Personal information
- Full name: Kenneth Herbert Clayton Woodroffe
- Born: 9 December 1892 Lewes, Sussex, England
- Died: 13 May 1915 (aged 22) Neuve-Chapelle, Pas-de-Calais, France
- Batting: Right-handed
- Bowling: Right-arm fast

Domestic team information
- 1912–1913: Hampshire
- 1913–1914: Cambridge University
- 1914: Sussex

Career statistics
| Competition | First-class |
| Matches | 18 |
| Runs scored | 172 |
| Batting average | 8.19 |
| 100s/50s | –/– |
| Top score | 22* |
| Balls bowled | 2,586 |
| Wickets | 55 |
| Bowling average | 27.27 |
| 5 wickets in innings | 2 |
| 10 wickets in match | – |
| Best bowling | 6/43 |
| Catches/stumpings | 5/– |
- Source: Cricinfo, 27 June 2023

= Kenneth Woodroffe =

English cricketer and British Army officer

Kenneth Herbert Clayton Woodroffe (9 December 1892 − 13 May 1915) was an English first-class cricketer and British Army officer. He predominantly played his first-class cricket for Cambridge University Cricket Club as a fast bowler. He later saw action in the First World War with the Rifle Brigade and was killed in action on the Western Front in May 1915.
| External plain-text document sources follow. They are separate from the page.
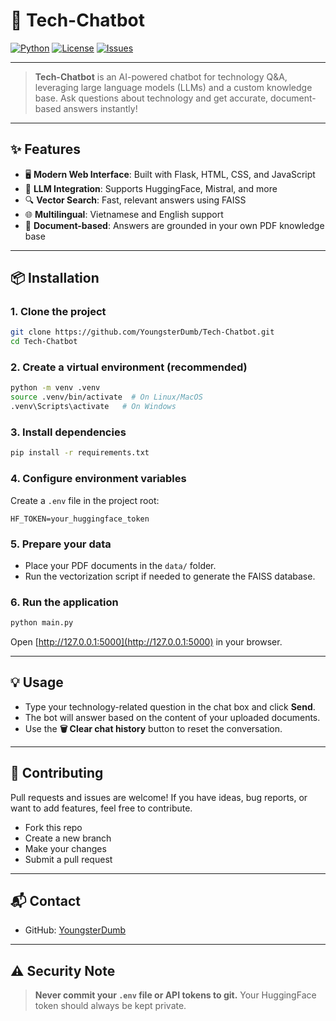 # 🚀 Tech-Chatbot

[![Python](https://img.shields.io/badge/Python-3.8%2B-blue?logo=python)](https://www.python.org/)
[![License](https://img.shields.io/github/license/YoungsterDumb/Tech-Chatbot)](LICENSE)
[![Issues](https://img.shields.io/github/issues/YoungsterDumb/Tech-Chatbot)](https://github.com/YoungsterDumb/Tech-Chatbot/issues)

---

> **Tech-Chatbot** is an AI-powered chatbot for technology Q&A, leveraging large language models (LLMs) and a custom knowledge base. Ask questions about technology and get accurate, document-based answers instantly!

---

## ✨ Features

- 🖥️ **Modern Web Interface**: Built with Flask, HTML, CSS, and JavaScript
- 🤖 **LLM Integration**: Supports HuggingFace, Mistral, and more
- 🔍 **Vector Search**: Fast, relevant answers using FAISS
- 🌐 **Multilingual**: Vietnamese and English support
- 📄 **Document-based**: Answers are grounded in your own PDF knowledge base

---

## 📦 Installation

### 1. Clone the project
```bash
git clone https://github.com/YoungsterDumb/Tech-Chatbot.git
cd Tech-Chatbot
```

### 2. Create a virtual environment (recommended)
```bash
python -m venv .venv
source .venv/bin/activate  # On Linux/MacOS
.venv\Scripts\activate   # On Windows
```

### 3. Install dependencies
```bash
pip install -r requirements.txt
```

### 4. Configure environment variables
Create a `.env` file in the project root:
```env
HF_TOKEN=your_huggingface_token
```

### 5. Prepare your data
- Place your PDF documents in the `data/` folder.
- Run the vectorization script if needed to generate the FAISS database.

### 6. Run the application
```bash
python main.py
```
Open [http://127.0.0.1:5000](http://127.0.0.1:5000) in your browser.

---

## 💡 Usage

- Type your technology-related question in the chat box and click **Send**.
- The bot will answer based on the content of your uploaded documents.
- Use the **🗑️ Clear chat history** button to reset the conversation.

---

## 🤝 Contributing

Pull requests and issues are welcome! If you have ideas, bug reports, or want to add features, feel free to contribute.

- Fork this repo
- Create a new branch
- Make your changes
- Submit a pull request

---

## 📬 Contact

- GitHub: [YoungsterDumb](https://github.com/YoungsterDumb)

---

## ⚠️ Security Note

> **Never commit your `.env` file or API tokens to git.**
> Your HuggingFace token should always be kept private.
==Early life and cricket==
The son of Henry Long Woodroffe and his wife, Clara, he was born at Lewes in December 1892. He was educated firstly at Rose Hill School in Kent, before attending Marlborough College, where he played for the college cricket team. From there, he matriculated to Pembroke College, Cambridge. Toward the end of the 1912 season, Woodroffe made his debut in first-class cricket for Hampshire against the touring South Africans at Bournemouth. His debut was a success with the ball, taking figures of 5 for 33 in the South Africans first innings with his right-arm Fast bowling. As a freshman at Cambridge in 1913, he played first-class cricket for Cambridge University Cricket Club on six occasions as a bowler, gaining his blue in that seasons University Match at Lord's. He also played for Hampshire against Cambridge in that season. The following season, Woodroffe made a further eight first-class appearances for Cambridge and appeared once again in The University Match. In the 1914 season, he appeared in two final first-class matches for Sussex in the County Championship. Described by Frederic Wilson in the 1912 Wisden Cricketers' Almanack as a "really fast [bowler]" who "can make the ball turn from the off on nearly any wicket". His bowling action was described by Wilson as "a high and easy one, and, being tall, [h]e often makes the ball [g]et up very quickly". His first-class career lasted 18 matches, with Woodroofe taking 55 wickets at an average of 27.27. For Cambridge, he took 41 wickets, but never took a five wicket haul for the university. His best innings bowling figures of 6 for 43 came for Sussex against Surrey.

==First World War service==
With the onset of the First World War, Woodroffe was commissioned into the 6th Battalion, Rifle Brigade as a second lieutenant in August 1914. He went to Western Front with the 6th Battalion, which was attached to the 2nd Battalion, Welsh Regiment. He was promoted to lieutenant in April 1915, and had been mentioned in dispatches. Woodroffe was killed in action on 13 May 1915, during an assault on a German trench near Neuve-Chapelle. He was commemorated at the Le Touret Memorial. His 19-year-old brother, second lieutenant Sidney Woodroffe (8th Rifle Brigade), was killed two months after him in 1915 while showing such bravery that he was awarded the Victoria Cross. Another brother, Leslie, was also killed in action during the war.